Потом он всё-таки признался в чувствах. Хотя я до последнего надеялась, что не будет никаких попыток. Не хотелось ранить отказом, терять его, как хорошего человека, друга и партнёра по танцам. Мы идеально подходили друг другу, его опыт и умения помогали двигаться лучше и красивее. Он стал для меня тренером номер два, мудро ведя по танцевальному пути.
Отказать всё же пришлось.
Он красив, обаятелен, чертовски приятен и добр. Но… он мне нравился на том месте, которое занимал. Другого для него в своей жизни я не припасла.
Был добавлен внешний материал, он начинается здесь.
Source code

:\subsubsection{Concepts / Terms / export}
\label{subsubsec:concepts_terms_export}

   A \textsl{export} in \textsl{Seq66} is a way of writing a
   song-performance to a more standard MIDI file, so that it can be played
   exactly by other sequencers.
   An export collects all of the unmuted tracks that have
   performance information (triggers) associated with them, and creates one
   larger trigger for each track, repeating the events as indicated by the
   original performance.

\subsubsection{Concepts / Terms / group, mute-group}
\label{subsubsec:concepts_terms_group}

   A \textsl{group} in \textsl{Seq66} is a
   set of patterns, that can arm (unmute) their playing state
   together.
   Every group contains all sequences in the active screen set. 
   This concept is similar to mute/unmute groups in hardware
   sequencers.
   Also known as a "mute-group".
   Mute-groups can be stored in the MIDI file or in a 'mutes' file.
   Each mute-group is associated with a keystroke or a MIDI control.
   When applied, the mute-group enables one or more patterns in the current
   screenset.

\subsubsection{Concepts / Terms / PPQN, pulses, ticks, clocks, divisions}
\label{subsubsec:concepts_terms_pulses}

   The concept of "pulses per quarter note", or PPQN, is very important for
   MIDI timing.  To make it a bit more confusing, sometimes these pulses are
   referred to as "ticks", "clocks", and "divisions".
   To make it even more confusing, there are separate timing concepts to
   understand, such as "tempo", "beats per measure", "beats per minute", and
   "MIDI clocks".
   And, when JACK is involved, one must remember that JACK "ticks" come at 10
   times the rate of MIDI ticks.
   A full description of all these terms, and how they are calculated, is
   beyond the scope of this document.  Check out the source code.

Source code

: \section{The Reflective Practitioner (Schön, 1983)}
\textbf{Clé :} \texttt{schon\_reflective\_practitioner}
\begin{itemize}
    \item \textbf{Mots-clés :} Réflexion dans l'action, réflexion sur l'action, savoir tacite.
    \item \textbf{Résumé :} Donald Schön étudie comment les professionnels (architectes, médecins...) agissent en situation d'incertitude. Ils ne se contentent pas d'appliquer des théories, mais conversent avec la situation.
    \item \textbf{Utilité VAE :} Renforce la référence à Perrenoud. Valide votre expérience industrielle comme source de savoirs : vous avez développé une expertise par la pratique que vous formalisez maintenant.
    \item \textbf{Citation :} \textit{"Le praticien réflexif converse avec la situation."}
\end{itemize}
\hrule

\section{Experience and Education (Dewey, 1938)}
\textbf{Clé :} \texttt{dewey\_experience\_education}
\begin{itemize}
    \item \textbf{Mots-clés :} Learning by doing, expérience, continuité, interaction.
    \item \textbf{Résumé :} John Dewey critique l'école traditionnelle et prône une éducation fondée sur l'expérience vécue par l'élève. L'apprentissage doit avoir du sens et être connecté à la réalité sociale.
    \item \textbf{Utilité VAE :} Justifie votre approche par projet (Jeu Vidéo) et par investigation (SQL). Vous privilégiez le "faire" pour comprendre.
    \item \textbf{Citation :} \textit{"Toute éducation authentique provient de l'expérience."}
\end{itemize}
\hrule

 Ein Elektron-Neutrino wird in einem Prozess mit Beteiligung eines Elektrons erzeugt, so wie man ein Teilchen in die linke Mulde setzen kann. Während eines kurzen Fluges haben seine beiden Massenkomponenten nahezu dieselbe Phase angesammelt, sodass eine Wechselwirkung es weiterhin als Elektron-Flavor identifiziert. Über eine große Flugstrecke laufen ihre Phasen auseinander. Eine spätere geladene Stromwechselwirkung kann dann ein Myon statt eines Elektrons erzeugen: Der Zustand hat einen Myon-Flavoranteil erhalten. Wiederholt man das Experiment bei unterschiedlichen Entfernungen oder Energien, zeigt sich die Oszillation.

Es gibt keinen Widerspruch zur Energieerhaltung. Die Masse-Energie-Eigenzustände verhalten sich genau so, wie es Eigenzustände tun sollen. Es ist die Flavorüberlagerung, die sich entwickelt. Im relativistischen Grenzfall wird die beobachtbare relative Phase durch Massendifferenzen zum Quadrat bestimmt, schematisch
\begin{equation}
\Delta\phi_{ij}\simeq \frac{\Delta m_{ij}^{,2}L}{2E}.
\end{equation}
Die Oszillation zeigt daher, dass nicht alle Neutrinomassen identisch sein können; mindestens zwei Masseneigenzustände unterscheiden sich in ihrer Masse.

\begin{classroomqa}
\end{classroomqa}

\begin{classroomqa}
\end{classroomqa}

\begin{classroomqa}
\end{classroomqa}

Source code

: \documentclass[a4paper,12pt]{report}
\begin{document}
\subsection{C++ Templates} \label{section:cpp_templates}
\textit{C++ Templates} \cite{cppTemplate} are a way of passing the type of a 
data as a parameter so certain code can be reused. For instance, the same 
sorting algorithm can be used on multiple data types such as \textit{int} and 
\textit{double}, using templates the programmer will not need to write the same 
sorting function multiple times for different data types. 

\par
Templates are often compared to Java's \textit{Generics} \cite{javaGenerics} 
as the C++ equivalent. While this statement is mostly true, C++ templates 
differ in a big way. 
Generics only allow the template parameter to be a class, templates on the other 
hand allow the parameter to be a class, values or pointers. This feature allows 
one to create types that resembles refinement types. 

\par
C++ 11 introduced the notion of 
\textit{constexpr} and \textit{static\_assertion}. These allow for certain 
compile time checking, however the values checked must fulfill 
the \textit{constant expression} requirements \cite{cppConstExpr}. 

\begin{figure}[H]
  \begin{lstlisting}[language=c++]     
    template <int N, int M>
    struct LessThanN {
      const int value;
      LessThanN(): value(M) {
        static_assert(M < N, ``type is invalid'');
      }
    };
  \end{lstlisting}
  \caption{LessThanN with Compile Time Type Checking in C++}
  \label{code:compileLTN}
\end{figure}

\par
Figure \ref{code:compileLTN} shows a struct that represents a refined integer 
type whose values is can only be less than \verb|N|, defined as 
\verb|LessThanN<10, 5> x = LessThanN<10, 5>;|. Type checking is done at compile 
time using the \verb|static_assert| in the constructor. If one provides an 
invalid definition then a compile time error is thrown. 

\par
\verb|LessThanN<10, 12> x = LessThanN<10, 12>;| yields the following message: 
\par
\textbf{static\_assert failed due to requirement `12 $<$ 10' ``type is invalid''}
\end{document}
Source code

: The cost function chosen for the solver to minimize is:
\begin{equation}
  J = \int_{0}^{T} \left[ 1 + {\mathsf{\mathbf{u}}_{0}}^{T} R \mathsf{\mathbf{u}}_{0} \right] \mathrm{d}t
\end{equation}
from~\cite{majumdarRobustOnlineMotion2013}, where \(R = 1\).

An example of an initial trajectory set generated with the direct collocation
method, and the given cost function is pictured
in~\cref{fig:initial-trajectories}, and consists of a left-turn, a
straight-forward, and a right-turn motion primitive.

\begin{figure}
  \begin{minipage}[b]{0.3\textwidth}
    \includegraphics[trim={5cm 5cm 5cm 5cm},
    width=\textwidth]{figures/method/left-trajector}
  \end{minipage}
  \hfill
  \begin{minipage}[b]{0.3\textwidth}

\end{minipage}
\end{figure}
Может, и впрямь не хотелось отношений с кем-либо после разрыва. Может, дело в самом Шоне. Не знаю.
Отказ он принял, даже очень достойно, но, видимо, не смирился с ним. Благодаря его силе духа, мудрости и гибкости, наши взаимоотношения не изменились. На сцене я могла доверять ему, по жизни тоже. В какой-то степени, он остался тем же другом. Понимаю, что Шон приложил для этого множество усилий. Ради меня он готов был поступаться многим.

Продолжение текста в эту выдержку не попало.